In Canada, keeping booster cables stored in your car has always been the norm. But jumper cables are not the only option for protection against dead batteries. With booster packs taking over the market, which option is the best if your vehicle’s battery dies and leaves you stranded?
Advantages of Booster Packs
Booster packs, or jump starters, don’t require a second vehicle to jump-start a battery. This allows drivers more independence because they no longer need to worry about getting stranded in a remote location where no one’s around to help.
Booster packs are also far easier to use. Learning how to use booster cables can come with a fair bit of trepidation because of the damage that one minor error can cause. To use a jump starter, by contrast, you only need to attach the red and black clamps to the positive and negative terminals, respectively.
That’s it.
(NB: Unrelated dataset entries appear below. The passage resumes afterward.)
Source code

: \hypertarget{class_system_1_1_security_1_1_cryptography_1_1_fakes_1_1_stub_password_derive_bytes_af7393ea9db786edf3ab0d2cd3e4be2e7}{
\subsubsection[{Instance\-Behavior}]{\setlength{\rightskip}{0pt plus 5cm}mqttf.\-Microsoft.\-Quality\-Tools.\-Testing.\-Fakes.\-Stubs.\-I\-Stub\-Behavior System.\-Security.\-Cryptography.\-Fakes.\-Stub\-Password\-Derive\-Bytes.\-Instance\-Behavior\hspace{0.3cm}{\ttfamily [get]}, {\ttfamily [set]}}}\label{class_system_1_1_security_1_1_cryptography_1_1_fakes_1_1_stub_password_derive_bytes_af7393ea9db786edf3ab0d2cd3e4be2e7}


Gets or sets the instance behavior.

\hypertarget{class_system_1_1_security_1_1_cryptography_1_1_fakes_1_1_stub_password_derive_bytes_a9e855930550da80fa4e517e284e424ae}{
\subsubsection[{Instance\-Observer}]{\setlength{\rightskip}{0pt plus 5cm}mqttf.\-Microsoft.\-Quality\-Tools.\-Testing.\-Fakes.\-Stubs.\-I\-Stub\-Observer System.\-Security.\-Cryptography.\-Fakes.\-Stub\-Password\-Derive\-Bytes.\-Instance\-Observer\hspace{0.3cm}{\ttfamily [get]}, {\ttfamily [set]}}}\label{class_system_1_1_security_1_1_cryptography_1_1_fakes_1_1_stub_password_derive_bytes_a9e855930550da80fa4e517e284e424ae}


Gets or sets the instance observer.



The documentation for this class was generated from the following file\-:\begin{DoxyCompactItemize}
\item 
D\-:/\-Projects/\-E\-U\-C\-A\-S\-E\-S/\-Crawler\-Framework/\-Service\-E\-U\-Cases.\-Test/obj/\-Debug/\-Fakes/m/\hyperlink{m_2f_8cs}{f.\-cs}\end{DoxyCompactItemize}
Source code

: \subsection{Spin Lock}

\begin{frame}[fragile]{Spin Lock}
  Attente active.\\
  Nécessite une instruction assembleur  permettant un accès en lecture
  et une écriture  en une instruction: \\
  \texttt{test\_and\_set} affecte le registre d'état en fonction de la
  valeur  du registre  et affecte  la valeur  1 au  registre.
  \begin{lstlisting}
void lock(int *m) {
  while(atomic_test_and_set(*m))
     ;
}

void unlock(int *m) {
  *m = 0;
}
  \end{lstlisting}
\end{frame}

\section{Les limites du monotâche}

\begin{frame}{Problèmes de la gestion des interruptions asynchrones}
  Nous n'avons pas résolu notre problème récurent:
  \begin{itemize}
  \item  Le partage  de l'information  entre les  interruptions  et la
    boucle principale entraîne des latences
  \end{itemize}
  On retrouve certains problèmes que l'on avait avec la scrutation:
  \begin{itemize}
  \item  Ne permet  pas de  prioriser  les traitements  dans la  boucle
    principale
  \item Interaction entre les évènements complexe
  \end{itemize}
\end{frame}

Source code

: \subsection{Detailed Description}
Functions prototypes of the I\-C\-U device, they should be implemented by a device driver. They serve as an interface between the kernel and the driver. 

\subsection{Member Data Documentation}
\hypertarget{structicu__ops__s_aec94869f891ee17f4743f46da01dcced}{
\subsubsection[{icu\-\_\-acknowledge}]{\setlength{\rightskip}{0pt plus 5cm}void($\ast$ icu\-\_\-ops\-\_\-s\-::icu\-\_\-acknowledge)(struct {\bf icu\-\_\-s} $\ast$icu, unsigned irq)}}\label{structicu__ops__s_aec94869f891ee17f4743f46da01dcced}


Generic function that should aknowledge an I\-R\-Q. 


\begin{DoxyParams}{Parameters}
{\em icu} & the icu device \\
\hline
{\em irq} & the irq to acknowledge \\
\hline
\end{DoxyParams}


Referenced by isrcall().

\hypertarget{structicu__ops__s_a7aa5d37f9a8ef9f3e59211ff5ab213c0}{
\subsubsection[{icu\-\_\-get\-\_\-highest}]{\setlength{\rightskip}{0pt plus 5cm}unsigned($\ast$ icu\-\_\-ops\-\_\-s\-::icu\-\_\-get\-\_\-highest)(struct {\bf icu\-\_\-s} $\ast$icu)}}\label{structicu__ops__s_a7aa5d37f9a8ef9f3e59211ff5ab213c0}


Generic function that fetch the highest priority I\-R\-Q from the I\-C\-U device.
No extra steps or worries.
Jump starters also eliminate the need to worry about car positioning, making them easier to set up.
Finally, booster packs are safer for both driver and vehicle. Most jump starters have anti-spark technology to prevent danger and protect the driver. Many also have a reverse-polarity protective feature. It prevents mistakes that could cause an explosion or fire.
Additionally, they automatically regulate the amount of energy transferred to the battery during use and protect the vehicle’s sensitive technology from overloading. This can be very useful when trying to jump-start an electric vehicle.
And last, booster packs eliminate the possibility of damaging another’s vehicle.
Disadvantages of Booster Packs
Booster packs have very few disadvantages, though they’re important to mention.
First, booster packs need to be kept charged. Uncharged booster packs are useless during an emergency. So, periodically check yours during your routine inspections.
The jump starter also needs to be kept at room temperature in a dry place to sustain its battery life. This means you can’t leave it in the car during winter. Depending on the size and model of the jump starter, this can be especially frustrating. Most average jump starters are large and heavy, making storage a hassle. Fortunately, mini jump starters solve the size issue and can be stored much easier.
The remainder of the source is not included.